Compartment Syndrome of Lower Leg

Compartment Syndrome of Forearm

Compartment Syndromes

Treatments

Procedure: Lower extremity and/or upper extremity surgery

Study type

Observational

Funder types

Other

Identifiers

NCT05672381

STUDY02001595

Details and patient eligibility

About

This is a prospective observational study of patients with suspected Acute Compartment Syndrome.
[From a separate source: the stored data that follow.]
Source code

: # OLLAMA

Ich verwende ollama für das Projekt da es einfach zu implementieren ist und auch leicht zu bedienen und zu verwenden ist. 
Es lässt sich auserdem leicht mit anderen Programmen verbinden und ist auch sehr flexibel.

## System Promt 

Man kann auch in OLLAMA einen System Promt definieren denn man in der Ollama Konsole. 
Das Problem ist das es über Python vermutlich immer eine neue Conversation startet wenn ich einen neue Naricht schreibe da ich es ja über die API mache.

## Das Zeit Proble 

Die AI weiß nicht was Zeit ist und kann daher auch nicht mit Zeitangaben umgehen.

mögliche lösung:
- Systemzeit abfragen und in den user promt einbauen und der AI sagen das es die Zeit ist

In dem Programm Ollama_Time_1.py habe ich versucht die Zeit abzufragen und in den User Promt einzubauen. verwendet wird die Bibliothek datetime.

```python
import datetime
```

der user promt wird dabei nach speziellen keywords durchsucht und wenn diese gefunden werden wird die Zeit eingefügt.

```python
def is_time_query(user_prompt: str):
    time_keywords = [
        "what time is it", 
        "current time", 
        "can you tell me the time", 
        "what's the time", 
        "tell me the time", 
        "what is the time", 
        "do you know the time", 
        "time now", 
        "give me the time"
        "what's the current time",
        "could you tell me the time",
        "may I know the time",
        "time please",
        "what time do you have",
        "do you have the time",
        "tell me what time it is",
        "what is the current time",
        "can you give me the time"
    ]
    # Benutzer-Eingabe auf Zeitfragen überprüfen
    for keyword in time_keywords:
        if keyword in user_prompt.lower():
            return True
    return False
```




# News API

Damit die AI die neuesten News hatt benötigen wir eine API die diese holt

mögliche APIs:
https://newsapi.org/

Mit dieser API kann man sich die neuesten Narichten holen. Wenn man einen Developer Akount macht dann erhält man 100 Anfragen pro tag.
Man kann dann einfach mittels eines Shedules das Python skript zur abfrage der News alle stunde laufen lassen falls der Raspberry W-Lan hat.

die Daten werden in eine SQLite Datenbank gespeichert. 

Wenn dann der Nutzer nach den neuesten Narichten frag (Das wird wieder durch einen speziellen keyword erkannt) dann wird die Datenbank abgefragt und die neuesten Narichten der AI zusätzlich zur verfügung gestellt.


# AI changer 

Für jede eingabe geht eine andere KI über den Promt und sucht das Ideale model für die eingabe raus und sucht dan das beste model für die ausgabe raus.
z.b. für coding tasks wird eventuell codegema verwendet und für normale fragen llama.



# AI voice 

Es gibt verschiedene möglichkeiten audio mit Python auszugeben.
The primary objective of this work is to determine whether intensity changes associated with the NIRST signal, reflecting oxy- and deoxy-hemaglobin and water concentrations or ICG fluorescence signal, reflecting tissue perfusion, can be associated with development of Acute Compartment Syndrome and identification of at-risk soft tissue and muscle.

Enrollment

15 patients

Sex

All

Ages

18+ years old

Volunteers

No Healthy Volunteers

Inclusion criteria

Age 18 years or older
Clinical suspicion of acute compartment syndrome based on orthopaedic provider assessment. Clinical suspicion would be based upon the presence of one or more of these findings:
- Pain out of proportion to visible findings
- Escalating doses of pain medication
- Pain with passive stretch of toes and/or fingers
- Pallor, paresthesias, pulselessness
- Tense soft tissues
- High energy tibia or forearm fracture
Provision of informed consent

Exclusion criteria

History of allergy to ICG and/or iodine
Pregnant women or nursing mothers
Any patient with an open wound for whom NIRST device cannot be applied >4cm from the open wound will be excluded from NIRST imaging.